Maybe I'm living in bizarro world, but I did not think that IBM's earnings were that bad. Really, we're getting upset over a 1% decline in net income and a 5% decline revenue? I do not get the hysteria on this one. If investors are getting this spooked by a minor 5% revenue decline, what are they going to do when they have to handle something terribly bad actually happening to one of their investments?
The joy of reading IBM's annual report is that most of these perceived shortfalls have been accounted for. IBM has long recognized that overall revenue growth will be modest, and that is why IBM has chosen to become a powerhouse stock buyback company. From 2000 to 2012, IBM spent $123 billion buying back stock. Incidentally, share price declines like the 10% fall on Friday actually help long-term IBM shareholders because the company is continuously buying back shares, and if the price stays around $190, it will be able to buy back more shares and accelerate earnings per share growth that becomes increasingly effective as the share price declines.
This does not mean that the revenue shortfall for IBM is a welcome bit of news, but it should be viewed through the prism of long-term investing (heck, IBM shareholders had to tolerate a 40% revenue decline in 1931-1932 relative to the 1927 period, and July 1932 would have been the best time to buy shares in the company's history). IBM is one of two dozen S&P 500 companies that generates over 10% of its revenue in Japan, and the yen has fallen over 20% relative to the dollar since the end of 2012. IBM has a $105 billion pension obligation, and right now, the discount rate is artificially low because of the prevailing interest rates. Once interest rates rise to 3-5%, the discount rate will rise (because the fixed income portions of the pension will be throwing off more income), and this will take the pressure off IBM.
Long story short, IBM still seems on pace to hit its target of $20 per share in earnings by 2015 (as an aside, IBM's projection of $20 per share excludes non-operating expenses, so the number you will hear in 2015 will likely be closer to $18.50 per share). In 30 or so months, I could reasonably be looking at an earnings yield on cost of 10.5% if you exclude non-operating expenses, or 9.73% if you don't. When IBM is generating $19-$20 per share, I'll expect it to trade at about 13x earnings, or $247 to $260 about 30 months from now (assuming that the market is rationally valued at that time).

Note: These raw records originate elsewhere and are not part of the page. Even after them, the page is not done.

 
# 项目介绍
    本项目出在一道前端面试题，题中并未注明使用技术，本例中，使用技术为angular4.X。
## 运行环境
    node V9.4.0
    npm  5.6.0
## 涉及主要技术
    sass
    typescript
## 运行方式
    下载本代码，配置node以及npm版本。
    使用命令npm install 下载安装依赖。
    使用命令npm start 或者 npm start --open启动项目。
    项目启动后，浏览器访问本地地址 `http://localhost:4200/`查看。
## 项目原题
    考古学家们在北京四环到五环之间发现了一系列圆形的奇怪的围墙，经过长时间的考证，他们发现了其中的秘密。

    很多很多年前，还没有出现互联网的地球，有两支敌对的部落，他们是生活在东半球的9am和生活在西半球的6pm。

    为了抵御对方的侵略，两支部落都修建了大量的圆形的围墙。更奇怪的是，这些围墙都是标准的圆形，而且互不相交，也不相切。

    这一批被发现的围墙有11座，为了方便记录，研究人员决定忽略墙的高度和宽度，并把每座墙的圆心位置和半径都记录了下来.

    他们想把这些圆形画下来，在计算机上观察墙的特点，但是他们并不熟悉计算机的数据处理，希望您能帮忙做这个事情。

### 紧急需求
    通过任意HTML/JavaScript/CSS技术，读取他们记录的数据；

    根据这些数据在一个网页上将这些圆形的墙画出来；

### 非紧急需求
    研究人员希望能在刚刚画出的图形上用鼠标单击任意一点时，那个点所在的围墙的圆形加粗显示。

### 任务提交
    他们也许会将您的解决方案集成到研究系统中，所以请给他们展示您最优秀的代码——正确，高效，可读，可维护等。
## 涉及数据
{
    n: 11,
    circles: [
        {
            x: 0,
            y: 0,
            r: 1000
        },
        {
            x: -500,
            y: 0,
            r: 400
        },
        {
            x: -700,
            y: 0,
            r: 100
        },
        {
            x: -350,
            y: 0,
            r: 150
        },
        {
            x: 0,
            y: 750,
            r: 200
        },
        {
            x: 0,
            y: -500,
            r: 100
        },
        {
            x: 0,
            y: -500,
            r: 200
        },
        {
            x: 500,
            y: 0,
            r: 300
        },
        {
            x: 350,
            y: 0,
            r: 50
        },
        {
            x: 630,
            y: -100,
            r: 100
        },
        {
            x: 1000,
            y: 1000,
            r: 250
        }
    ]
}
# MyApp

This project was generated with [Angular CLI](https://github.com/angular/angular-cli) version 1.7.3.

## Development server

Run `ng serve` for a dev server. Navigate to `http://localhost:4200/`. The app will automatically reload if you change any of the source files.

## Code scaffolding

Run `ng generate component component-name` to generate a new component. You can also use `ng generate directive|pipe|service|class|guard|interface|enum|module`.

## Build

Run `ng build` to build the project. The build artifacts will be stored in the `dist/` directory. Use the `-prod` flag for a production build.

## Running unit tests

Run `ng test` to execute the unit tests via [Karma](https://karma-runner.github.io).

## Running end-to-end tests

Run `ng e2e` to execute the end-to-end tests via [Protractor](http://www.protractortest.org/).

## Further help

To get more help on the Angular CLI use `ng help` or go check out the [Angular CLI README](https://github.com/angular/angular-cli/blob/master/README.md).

When I contemplate an investment, I like to make rough projections about how much wealth will come courtesy of current dividends, future dividend growth, and capital appreciation based on a rational valuation of earnings growth. In the case of BP, I got a nice starter yield of 5% that I expect to grow by around 8% in the next five years, and most of my total return projections hinge on the dividend. In the case of IBM, most of my projections are based on earnings growth (largely fueled by a buyback) that should eventually be recognized by Mr. Market with a 12-14x earnings multiple.
Naturally, this story is not meant to encourage you to buy BP or IBM. I do not know anything about your risk tolerance, time horizon, general temperament, or long-range investing goals. Rather, I wanted to share with you part of my investing process in the event that you might find it useful. When I consider an investment, I try to make realistic five-year projections about the earnings growth and dividend growth relative to the price I pay for the security and the starting dividend yield. My predictions may not always be right, but it is usually helpful to explicitly outline my business performance expectations from the stock beforehand so that I can see if my individual holdings are meeting expectations.